The Ift88 hypomorph cobblestone displays multiple heart defects
Homozygous cbs mutant E14.5 (Figures 3, 4A to C) and E16.5 (Figure 4D to E) embryos were analyzed in detail using computer-generated three-dimensional reconstructions (Additional file 1) and serial sections (Figures 3, 4, Additional file 2) of the thorax and compared to their wild type littermates. The following defects were recorded. 1) Persistent truncus arteriosus (PTA) including absence of a ductus arteriosus (Figure 3E to G, Figure 4D, E, n = 4/5). 2) Transposition of the common trunk arising from the right ventricle (Figure 3E, F, Figure 4D, E, n = 4/5). 3) Failure of correct formation of the tracheoesophageal septum (common foregut tube, Figure 3B to G, Figure 4A, D to F, n = 5/5) results in esophageal atresia and a tracheoesophageal fistula at the tracheal bifurcation. 4) Bilateral hypoplasia of the lungs (Figure 4A to C, n = 5/5). 5) The lungs were supplied by a common trunk arising as the first branch of the common truncus arteriosus, giving rise to the right and left pulmonary arteries that descended anterior to the common foregut tube (Figure 3F, G, n = 4/5). 6) Abnormal origin of the right subclavian artery, arising as the fourth branch of the aortic arch and passing posterior to the common foregut tube (Figure 3E and Figure 4D (Arteria lusoria), n = 2/5). 7) Both atrial (Figure 4B, C, F) and ventricular septal defects (VSD, pars membranacea, Figure 4C, F, n = 5/5). 8) Gross enlargement of the pericardial sac (Figure 4C, F, n = 12/12). 9) Hypoplasia of the myocardium, resulting in smaller atria and ventricles (Figure 3A to C, n = 2/5). 10) A single case of a double aortic arch [see Additional file 2]. Cardiovascular defects observed were seen in all examined embryos between E14.5 and E16.5 (for example, AVSD, n = 5). Since 80% of the embryos die by E14.5 (n = 34 litters), and almost all by E16.5 (n = 25 litters), detailed examination of the heart defects at later stages proved impossible.

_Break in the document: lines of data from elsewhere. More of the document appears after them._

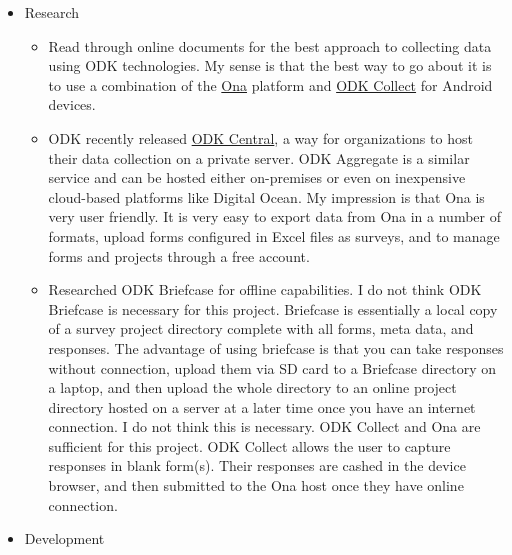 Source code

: \documentclass[]{article}
\providecommand{\tightlist}{%
  \setlength{\itemsep}{0pt}\setlength{\parskip}{0pt}}
\begin{document}
\begin{itemize}
\tightlist
\item
  Research

  \begin{itemize}
  \tightlist
  \item
    Read through online documents for the best approach to collecting
    data using ODK technologies. My sense is that the best way to go
    about it is to use a combination of the
    \href{https://ona.io/about-us.html}{Ona} platform and
    \href{https://docs.opendatakit.org/collect-intro/}{ODK Collect} for
    Android devices.
  \item
    ODK recently released
    \href{https://docs.opendatakit.org/central-intro/}{ODK Central}, a
    way for organizations to host their data collection on a private
    server. ODK Aggregate is a similar service and can be hosted either
    on-premises or even on inexpensive cloud-based platforms like
    Digital Ocean. My impression is that Ona is very user friendly. It
    is very easy to export data from Ona in a number of formats, upload
    forms configured in Excel files as surveys, and to manage forms and
    projects through a free account.
  \item
    Researched ODK Briefcase for offline capabilities. I do not think
    ODK Briefcase is necessary for this project. Briefcase is
    essentially a local copy of a survey project directory complete with
    all forms, meta data, and responses. The advantage of using
    briefcase is that you can take responses without connection, upload
    them via SD card to a Briefcase directory on a laptop, and then
    upload the whole directory to an online project directory hosted on
    a server at a later time once you have an internet connection. I do
    not think this is necessary. ODK Collect and Ona are sufficient for
    this project. ODK Collect allows the user to capture responses in
    blank form(s). Their responses are cashed in the device browser, and
    then submitted to the Ona host once they have online connection.
  \end{itemize}
\item
  Development


\end{itemize}
\end{document}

Primary cilia are deficient in the developing heart of the cbs mutant
Many reports of mouse mutants with defects in ciliary proteins have reported either a loss of (for example, [35]) or morphological abnormalities (for example, [36]) in the cilia. In order to investigate the presence of primary cilia in the developing heart, we labeled the ciliary axoneme with an antibody against acetylated α-tubulin and the basal body with an antibody recognizing γ-tubulin. We observed a substantial loss of primary cilia in both the atrioventricular endocardial cushions (Figure 2A, D, 48.1 ± 10.1% reduction, n = 3, P <0.01, Student’s t test) as well as the pericardium (Figure 2F, 36.0 ± 12.0% reduction, n = 5, P <0.001, Student’s t test) of E12.5 heart, expressed as the number of cells with identifiable primary cilia per 1000 μm2. To account for differences in cell density between wild type and mutant embryos, DAPI-stained nuclei were counted and found to be identical (endocardial cushions: wild type: 18.7 ± 2.3 cells/1000 μm2; cbs/cbs: 19.5 ± 3.4 cells/1000 μm2, n = 10, P >0.5). High magnification imaging of the primary cilia remaining in the cbs mutant appeared normal (Figure 2B), using antibodies recognizing Arl13b to mark the ciliary axoneme [36] and γ-tubulin to mark the basal bodies. In both the endocardial cushions as well as the pericardium, a reduction in the number of primary cilia was accompanied by an increase in the number of cells bearing basal bodies with no adjacent acetylated α-tubulin-positive ciliary axoneme (Figure 2A, E, G). These findings indicate that the fraction of cells bearing cilia decreased in the population, leading to an increase in the fraction of unciliated cells, with basal bodies but no ciliary axoneme. To see if the loss of cilia was accompanied by a change in proliferation, we employed an antibody that recognizes phosphorylated-histone H3, which becomes phosphorylated specifically during mitosis [37]. We observed a 48.2 ± 10.4% reduction in the number of mitotic cells (Figure 2C, F, n = 3, P <0.001, Student’s t test) in the endocardial cushions. We did not observe any PH3-positive cells bearing cilia in either wild type or mutant hearts.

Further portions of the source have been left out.